**Work task:**
Exactly the lines from the start of the data through the line containing "You can use" should be output, with both ends kept and nothing added.
↓↓↓
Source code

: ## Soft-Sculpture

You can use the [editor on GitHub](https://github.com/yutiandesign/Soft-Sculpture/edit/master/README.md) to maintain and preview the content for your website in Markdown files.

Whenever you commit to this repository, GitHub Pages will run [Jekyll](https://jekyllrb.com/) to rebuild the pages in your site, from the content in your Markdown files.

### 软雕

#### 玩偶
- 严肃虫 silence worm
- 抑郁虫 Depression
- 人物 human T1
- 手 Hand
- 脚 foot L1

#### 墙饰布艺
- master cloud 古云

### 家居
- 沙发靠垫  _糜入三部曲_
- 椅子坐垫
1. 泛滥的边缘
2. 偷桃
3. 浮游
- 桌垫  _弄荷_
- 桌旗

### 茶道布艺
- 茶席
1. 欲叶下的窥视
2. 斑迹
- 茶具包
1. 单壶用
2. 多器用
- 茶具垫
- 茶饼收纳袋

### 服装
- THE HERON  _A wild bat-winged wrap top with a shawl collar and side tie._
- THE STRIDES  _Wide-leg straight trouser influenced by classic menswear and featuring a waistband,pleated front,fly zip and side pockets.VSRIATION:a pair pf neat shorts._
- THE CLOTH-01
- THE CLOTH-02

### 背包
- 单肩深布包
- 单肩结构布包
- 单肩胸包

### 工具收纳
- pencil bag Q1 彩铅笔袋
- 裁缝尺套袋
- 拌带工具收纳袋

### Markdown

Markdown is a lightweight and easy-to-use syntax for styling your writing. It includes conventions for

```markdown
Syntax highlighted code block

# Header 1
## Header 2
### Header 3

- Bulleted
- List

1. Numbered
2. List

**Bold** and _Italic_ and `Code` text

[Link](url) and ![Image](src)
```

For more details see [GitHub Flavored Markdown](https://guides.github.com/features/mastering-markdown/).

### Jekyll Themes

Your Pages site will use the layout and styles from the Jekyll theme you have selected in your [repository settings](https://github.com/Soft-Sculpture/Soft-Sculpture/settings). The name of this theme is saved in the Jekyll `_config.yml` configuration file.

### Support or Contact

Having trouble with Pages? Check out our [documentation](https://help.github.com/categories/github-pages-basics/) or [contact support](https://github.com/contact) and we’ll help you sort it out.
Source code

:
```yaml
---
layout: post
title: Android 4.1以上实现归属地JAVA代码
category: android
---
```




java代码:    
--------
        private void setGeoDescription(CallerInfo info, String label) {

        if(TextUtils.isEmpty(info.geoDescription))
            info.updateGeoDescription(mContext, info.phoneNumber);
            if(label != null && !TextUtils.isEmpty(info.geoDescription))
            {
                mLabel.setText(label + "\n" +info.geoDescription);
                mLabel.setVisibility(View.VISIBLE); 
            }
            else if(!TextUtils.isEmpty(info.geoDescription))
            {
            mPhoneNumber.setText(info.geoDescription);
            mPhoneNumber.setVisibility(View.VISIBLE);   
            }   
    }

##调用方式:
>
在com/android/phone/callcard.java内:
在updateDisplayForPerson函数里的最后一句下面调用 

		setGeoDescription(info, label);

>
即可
↑↑↑
**Result of this exercise:**
Source code

: ## Soft-Sculpture

You can use the [editor on GitHub](https://github.com/yutiandesign/Soft-Sculpture/edit/master/README.md) to maintain and preview the content for your website in Markdown files.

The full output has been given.